• _Your task_: Reproduce each line below without any alteration.
━━━ Records provided ━━━
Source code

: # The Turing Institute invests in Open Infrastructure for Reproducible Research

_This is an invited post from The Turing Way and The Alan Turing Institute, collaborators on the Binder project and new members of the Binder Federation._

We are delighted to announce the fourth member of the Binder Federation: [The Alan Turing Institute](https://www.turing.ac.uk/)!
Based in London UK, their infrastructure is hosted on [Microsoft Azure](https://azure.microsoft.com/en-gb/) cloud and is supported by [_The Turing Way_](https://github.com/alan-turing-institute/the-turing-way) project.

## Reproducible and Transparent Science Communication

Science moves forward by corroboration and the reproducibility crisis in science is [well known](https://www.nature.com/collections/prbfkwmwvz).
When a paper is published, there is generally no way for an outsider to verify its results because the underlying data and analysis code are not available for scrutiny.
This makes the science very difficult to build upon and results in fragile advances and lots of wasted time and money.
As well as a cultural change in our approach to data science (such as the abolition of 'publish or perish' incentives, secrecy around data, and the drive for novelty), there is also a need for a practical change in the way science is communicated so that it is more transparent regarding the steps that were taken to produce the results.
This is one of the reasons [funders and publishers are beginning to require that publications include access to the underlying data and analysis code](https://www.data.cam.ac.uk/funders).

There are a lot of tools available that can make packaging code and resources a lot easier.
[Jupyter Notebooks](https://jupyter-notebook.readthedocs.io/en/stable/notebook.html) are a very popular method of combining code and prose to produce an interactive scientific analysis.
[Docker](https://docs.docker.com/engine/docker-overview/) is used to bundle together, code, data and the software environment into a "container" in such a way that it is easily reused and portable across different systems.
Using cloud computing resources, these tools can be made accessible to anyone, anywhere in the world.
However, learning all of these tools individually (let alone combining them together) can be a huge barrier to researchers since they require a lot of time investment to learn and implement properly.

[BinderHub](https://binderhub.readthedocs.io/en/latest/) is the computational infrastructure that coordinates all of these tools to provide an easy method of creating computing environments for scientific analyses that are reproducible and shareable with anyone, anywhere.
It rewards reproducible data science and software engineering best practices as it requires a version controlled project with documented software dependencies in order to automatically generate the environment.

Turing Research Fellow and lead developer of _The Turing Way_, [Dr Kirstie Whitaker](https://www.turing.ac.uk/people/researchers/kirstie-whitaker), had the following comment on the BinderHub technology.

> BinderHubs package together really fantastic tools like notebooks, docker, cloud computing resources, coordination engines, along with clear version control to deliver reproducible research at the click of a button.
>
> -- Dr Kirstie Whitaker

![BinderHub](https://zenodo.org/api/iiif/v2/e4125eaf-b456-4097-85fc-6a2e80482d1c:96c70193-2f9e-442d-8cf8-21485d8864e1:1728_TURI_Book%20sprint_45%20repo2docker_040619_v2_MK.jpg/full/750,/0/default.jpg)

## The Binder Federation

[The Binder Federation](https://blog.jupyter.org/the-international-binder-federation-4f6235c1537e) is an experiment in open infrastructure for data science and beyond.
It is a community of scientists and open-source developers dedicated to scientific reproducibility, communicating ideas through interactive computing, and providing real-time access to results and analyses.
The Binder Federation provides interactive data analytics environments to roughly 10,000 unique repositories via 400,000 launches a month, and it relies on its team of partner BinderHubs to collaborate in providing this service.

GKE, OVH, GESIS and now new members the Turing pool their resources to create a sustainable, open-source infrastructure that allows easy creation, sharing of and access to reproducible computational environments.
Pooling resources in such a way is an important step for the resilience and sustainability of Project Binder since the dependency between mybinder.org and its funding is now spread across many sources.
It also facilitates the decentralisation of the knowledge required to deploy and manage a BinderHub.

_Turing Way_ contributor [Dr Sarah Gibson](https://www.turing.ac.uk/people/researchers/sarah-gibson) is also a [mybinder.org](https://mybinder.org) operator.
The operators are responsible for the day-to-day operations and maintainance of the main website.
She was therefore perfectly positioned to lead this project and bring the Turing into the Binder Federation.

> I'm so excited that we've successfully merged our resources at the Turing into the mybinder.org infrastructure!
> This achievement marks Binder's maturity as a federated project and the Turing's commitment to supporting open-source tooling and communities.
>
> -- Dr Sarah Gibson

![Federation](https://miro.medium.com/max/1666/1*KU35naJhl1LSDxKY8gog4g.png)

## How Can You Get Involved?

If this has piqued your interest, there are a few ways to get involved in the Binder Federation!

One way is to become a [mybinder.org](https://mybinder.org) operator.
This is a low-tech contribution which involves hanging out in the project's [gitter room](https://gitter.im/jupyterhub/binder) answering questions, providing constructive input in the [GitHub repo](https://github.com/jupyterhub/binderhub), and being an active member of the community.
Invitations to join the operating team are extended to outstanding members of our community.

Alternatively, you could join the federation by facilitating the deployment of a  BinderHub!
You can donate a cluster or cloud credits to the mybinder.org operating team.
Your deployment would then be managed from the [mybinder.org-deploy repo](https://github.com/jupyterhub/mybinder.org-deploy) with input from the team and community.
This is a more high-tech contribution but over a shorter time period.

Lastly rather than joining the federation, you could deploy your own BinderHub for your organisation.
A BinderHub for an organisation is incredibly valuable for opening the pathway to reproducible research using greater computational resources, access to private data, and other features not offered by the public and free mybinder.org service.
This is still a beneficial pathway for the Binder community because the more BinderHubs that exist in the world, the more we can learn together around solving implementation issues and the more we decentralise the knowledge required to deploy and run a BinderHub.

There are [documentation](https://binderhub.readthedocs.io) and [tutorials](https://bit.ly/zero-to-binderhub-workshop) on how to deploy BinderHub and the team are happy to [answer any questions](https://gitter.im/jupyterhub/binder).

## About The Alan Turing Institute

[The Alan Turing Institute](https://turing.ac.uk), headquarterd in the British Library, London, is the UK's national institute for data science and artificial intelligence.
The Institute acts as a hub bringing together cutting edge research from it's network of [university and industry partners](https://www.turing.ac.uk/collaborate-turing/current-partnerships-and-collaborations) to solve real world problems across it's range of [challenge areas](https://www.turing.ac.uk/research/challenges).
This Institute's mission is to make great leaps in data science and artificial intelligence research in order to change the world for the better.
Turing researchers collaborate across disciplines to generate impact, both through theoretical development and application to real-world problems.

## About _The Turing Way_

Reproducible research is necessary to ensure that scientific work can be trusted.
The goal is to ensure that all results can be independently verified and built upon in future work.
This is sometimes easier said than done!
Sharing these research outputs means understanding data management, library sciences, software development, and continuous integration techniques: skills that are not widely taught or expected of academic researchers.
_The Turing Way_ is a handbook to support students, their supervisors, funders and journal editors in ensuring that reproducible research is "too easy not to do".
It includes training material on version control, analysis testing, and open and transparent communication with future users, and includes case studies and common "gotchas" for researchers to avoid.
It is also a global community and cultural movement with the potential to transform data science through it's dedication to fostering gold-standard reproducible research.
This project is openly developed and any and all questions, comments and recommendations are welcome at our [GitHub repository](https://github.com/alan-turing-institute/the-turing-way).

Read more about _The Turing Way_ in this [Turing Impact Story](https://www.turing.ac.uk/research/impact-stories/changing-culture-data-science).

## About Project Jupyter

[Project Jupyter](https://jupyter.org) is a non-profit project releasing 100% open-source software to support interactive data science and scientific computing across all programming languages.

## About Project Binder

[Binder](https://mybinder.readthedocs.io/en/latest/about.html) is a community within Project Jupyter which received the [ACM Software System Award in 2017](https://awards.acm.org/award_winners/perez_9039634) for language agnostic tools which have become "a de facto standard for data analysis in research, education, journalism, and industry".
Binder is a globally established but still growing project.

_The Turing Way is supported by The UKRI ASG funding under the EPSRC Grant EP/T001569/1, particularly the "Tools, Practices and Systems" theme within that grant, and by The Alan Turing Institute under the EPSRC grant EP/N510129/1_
━━━
• _Result for this exercise_:
Source code

: # The Turing Institute invests in Open Infrastructure for Reproducible Research

_This is an invited post from The Turing Way and The Alan Turing Institute, collaborators on the Binder project and new members of the Binder Federation._

We are delighted to announce the fourth member of the Binder Federation: [The Alan Turing Institute](https://www.turing.ac.uk/)!
Based in London UK, their infrastructure is hosted on [Microsoft Azure](https://azure.microsoft.com/en-gb/) cloud and is supported by [_The Turing Way_](https://github.com/alan-turing-institute/the-turing-way) project.

## Reproducible and Transparent Science Communication

Science moves forward by corroboration and the reproducibility crisis in science is [well known](https://www.nature.com/collections/prbfkwmwvz).
When a paper is published, there is generally no way for an outsider to verify its results because the underlying data and analysis code are not available for scrutiny.
This makes the science very difficult to build upon and results in fragile advances and lots of wasted time and money.
As well as a cultural change in our approach to data science (such as the abolition of 'publish or perish' incentives, secrecy around data, and the drive for novelty), there is also a need for a practical change in the way science is communicated so that it is more transparent regarding the steps that were taken to produce the results.
This is one of the reasons [funders and publishers are beginning to require that publications include access to the underlying data and analysis code](https://www.data.cam.ac.uk/funders).

There are a lot of tools available that can make packaging code and resources a lot easier.
[Jupyter Notebooks](https://jupyter-notebook.readthedocs.io/en/stable/notebook.html) are a very popular method of combining code and prose to produce an interactive scientific analysis.
[Docker](https://docs.docker.com/engine/docker-overview/) is used to bundle together, code, data and the software environment into a "container" in such a way that it is easily reused and portable across different systems.
Using cloud computing resources, these tools can be made accessible to anyone, anywhere in the world.
However, learning all of these tools individually (let alone combining them together) can be a huge barrier to researchers since they require a lot of time investment to learn and implement properly.

[BinderHub](https://binderhub.readthedocs.io/en/latest/) is the computational infrastructure that coordinates all of these tools to provide an easy method of creating computing environments for scientific analyses that are reproducible and shareable with anyone, anywhere.
It rewards reproducible data science and software engineering best practices as it requires a version controlled project with documented software dependencies in order to automatically generate the environment.

Turing Research Fellow and lead developer of _The Turing Way_, [Dr Kirstie Whitaker](https://www.turing.ac.uk/people/researchers/kirstie-whitaker), had the following comment on the BinderHub technology.

> BinderHubs package together really fantastic tools like notebooks, docker, cloud computing resources, coordination engines, along with clear version control to deliver reproducible research at the click of a button.
>
> -- Dr Kirstie Whitaker

![BinderHub](https://zenodo.org/api/iiif/v2/e4125eaf-b456-4097-85fc-6a2e80482d1c:96c70193-2f9e-442d-8cf8-21485d8864e1:1728_TURI_Book%20sprint_45%20repo2docker_040619_v2_MK.jpg/full/750,/0/default.jpg)

## The Binder Federation

[The Binder Federation](https://blog.jupyter.org/the-international-binder-federation-4f6235c1537e) is an experiment in open infrastructure for data science and beyond.
It is a community of scientists and open-source developers dedicated to scientific reproducibility, communicating ideas through interactive computing, and providing real-time access to results and analyses.
The Binder Federation provides interactive data analytics environments to roughly 10,000 unique repositories via 400,000 launches a month, and it relies on its team of partner BinderHubs to collaborate in providing this service.

GKE, OVH, GESIS and now new members the Turing pool their resources to create a sustainable, open-source infrastructure that allows easy creation, sharing of and access to reproducible computational environments.
Pooling resources in such a way is an important step for the resilience and sustainability of Project Binder since the dependency between mybinder.org and its funding is now spread across many sources.
It also facilitates the decentralisation of the knowledge required to deploy and manage a BinderHub.

_Turing Way_ contributor [Dr Sarah Gibson](https://www.turing.ac.uk/people/researchers/sarah-gibson) is also a [mybinder.org](https://mybinder.org) operator.
The operators are responsible for the day-to-day operations and maintainance of the main website.
She was therefore perfectly positioned to lead this project and bring the Turing into the Binder Federation.

> I'm so excited that we've successfully merged our resources at the Turing into the mybinder.org infrastructure!
> This achievement marks Binder's maturity as a federated project and the Turing's commitment to supporting open-source tooling and communities.
>
> -- Dr Sarah Gibson

![Federation](https://miro.medium.com/max/1666/1*KU35naJhl1LSDxKY8gog4g.png)

## How Can You Get Involved?

If this has piqued your interest, there are a few ways to get involved in the Binder Federation!

One way is to become a [mybinder.org](https://mybinder.org) operator.
This is a low-tech contribution which involves hanging out in the project's [gitter room](https://gitter.im/jupyterhub/binder) answering questions, providing constructive input in the [GitHub repo](https://github.com/jupyterhub/binderhub), and being an active member of the community.
Invitations to join the operating team are extended to outstanding members of our community.

Alternatively, you could join the federation by facilitating the deployment of a  BinderHub!
You can donate a cluster or cloud credits to the mybinder.org operating team.
Your deployment would then be managed from the [mybinder.org-deploy repo](https://github.com/jupyterhub/mybinder.org-deploy) with input from the team and community.
This is a more high-tech contribution but over a shorter time period.

Lastly rather than joining the federation, you could deploy your own BinderHub for your organisation.
A BinderHub for an organisation is incredibly valuable for opening the pathway to reproducible research using greater computational resources, access to private data, and other features not offered by the public and free mybinder.org service.
This is still a beneficial pathway for the Binder community because the more BinderHubs that exist in the world, the more we can learn together around solving implementation issues and the more we decentralise the knowledge required to deploy and run a BinderHub.

There are [documentation](https://binderhub.readthedocs.io) and [tutorials](https://bit.ly/zero-to-binderhub-workshop) on how to deploy BinderHub and the team are happy to [answer any questions](https://gitter.im/jupyterhub/binder).

## About The Alan Turing Institute

[The Alan Turing Institute](https://turing.ac.uk), headquarterd in the British Library, London, is the UK's national institute for data science and artificial intelligence.
The Institute acts as a hub bringing together cutting edge research from it's network of [university and industry partners](https://www.turing.ac.uk/collaborate-turing/current-partnerships-and-collaborations) to solve real world problems across it's range of [challenge areas](https://www.turing.ac.uk/research/challenges).
This Institute's mission is to make great leaps in data science and artificial intelligence research in order to change the world for the better.
Turing researchers collaborate across disciplines to generate impact, both through theoretical development and application to real-world problems.

## About _The Turing Way_

Reproducible research is necessary to ensure that scientific work can be trusted.
The goal is to ensure that all results can be independently verified and built upon in future work.
This is sometimes easier said than done!
Sharing these research outputs means understanding data management, library sciences, software development, and continuous integration techniques: skills that are not widely taught or expected of academic researchers.
_The Turing Way_ is a handbook to support students, their supervisors, funders and journal editors in ensuring that reproducible research is "too easy not to do".
It includes training material on version control, analysis testing, and open and transparent communication with future users, and includes case studies and common "gotchas" for researchers to avoid.
It is also a global community and cultural movement with the potential to transform data science through it's dedication to fostering gold-standard reproducible research.
This project is openly developed and any and all questions, comments and recommendations are welcome at our [GitHub repository](https://github.com/alan-turing-institute/the-turing-way).

Read more about _The Turing Way_ in this [Turing Impact Story](https://www.turing.ac.uk/research/impact-stories/changing-culture-data-science).

## About Project Jupyter

[Project Jupyter](https://jupyter.org) is a non-profit project releasing 100% open-source software to support interactive data science and scientific computing across all programming languages.

## About Project Binder

[Binder](https://mybinder.readthedocs.io/en/latest/about.html) is a community within Project Jupyter which received the [ACM Software System Award in 2017](https://awards.acm.org/award_winners/perez_9039634) for language agnostic tools which have become "a de facto standard for data analysis in research, education, journalism, and industry".
Binder is a globally established but still growing project.

_The Turing Way is supported by The UKRI ASG funding under the EPSRC Grant EP/T001569/1, particularly the "Tools, Practices and Systems" theme within that grant, and by The Alan Turing Institute under the EPSRC grant EP/N510129/1_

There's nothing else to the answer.